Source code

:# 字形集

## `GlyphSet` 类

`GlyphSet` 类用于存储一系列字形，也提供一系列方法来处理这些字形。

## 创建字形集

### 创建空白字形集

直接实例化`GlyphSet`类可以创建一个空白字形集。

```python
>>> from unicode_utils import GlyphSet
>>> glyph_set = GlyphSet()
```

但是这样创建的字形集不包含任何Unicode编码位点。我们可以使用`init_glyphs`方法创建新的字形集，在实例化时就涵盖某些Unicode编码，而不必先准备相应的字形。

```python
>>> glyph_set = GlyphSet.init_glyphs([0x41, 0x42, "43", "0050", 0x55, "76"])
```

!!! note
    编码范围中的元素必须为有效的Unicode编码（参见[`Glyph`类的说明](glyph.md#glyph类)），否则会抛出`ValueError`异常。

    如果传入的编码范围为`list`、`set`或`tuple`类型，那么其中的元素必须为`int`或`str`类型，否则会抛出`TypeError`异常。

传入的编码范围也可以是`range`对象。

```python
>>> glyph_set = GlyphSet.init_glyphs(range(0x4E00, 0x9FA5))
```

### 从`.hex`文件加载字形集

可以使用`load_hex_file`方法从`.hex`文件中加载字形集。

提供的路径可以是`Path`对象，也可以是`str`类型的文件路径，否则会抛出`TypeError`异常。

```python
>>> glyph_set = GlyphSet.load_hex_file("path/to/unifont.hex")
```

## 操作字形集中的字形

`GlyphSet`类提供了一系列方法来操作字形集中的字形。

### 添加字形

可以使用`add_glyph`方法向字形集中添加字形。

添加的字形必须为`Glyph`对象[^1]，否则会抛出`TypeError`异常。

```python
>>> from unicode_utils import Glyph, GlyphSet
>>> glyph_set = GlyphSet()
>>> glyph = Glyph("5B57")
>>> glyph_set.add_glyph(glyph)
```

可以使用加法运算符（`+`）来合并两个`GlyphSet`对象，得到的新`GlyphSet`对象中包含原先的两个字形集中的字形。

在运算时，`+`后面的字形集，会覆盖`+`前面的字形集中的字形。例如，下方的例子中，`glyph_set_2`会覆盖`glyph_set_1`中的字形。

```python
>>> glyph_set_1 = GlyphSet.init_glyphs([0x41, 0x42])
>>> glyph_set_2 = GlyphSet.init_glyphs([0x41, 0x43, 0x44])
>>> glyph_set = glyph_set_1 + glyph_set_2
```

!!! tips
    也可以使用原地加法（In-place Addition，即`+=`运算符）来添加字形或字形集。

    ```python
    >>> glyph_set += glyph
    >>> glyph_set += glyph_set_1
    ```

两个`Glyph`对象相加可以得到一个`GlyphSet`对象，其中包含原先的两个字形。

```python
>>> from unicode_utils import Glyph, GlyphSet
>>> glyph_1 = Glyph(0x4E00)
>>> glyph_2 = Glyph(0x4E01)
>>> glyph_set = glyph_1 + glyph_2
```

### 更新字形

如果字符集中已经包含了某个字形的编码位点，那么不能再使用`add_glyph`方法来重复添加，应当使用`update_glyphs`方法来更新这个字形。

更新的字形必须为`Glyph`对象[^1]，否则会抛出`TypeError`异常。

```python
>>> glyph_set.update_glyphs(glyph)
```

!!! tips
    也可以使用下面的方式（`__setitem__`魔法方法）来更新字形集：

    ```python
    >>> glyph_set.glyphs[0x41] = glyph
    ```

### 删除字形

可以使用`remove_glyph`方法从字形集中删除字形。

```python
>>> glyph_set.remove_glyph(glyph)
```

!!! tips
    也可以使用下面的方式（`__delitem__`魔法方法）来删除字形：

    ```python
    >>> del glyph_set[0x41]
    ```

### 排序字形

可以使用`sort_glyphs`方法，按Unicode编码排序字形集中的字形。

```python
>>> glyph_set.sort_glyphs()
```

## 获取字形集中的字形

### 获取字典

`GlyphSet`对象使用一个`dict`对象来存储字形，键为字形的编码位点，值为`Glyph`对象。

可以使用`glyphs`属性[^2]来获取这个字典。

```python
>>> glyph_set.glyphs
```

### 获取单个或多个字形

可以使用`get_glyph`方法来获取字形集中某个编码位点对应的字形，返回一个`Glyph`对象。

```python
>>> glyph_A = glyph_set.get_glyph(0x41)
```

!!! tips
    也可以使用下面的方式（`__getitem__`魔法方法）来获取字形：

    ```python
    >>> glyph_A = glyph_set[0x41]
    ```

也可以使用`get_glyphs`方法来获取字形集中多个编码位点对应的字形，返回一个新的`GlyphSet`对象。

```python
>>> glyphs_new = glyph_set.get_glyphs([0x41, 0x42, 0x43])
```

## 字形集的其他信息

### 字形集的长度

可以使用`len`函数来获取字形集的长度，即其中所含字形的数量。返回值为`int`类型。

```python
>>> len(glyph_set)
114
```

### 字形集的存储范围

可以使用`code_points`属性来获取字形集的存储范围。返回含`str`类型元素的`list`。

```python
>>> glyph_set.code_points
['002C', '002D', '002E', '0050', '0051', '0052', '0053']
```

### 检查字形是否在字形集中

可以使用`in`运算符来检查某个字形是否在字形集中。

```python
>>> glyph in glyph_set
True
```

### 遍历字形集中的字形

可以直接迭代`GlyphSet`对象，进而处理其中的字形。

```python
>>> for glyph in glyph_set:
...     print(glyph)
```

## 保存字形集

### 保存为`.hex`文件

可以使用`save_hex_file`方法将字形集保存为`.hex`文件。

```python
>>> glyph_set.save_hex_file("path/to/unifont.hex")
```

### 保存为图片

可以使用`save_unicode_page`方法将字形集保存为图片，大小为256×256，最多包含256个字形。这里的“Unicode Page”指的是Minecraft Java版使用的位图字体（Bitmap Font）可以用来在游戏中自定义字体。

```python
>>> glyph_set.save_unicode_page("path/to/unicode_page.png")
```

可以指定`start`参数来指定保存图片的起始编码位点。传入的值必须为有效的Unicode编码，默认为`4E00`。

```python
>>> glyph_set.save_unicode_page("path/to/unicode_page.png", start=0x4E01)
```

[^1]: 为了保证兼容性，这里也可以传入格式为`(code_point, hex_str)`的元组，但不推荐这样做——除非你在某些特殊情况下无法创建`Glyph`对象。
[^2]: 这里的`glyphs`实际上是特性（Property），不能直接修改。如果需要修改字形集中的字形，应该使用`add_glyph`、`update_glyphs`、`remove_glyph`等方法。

== == ==

State the number of lines in these entries that include the string "range". Provide nothing beyond that number.

> EXERCISE OUTPUT: 2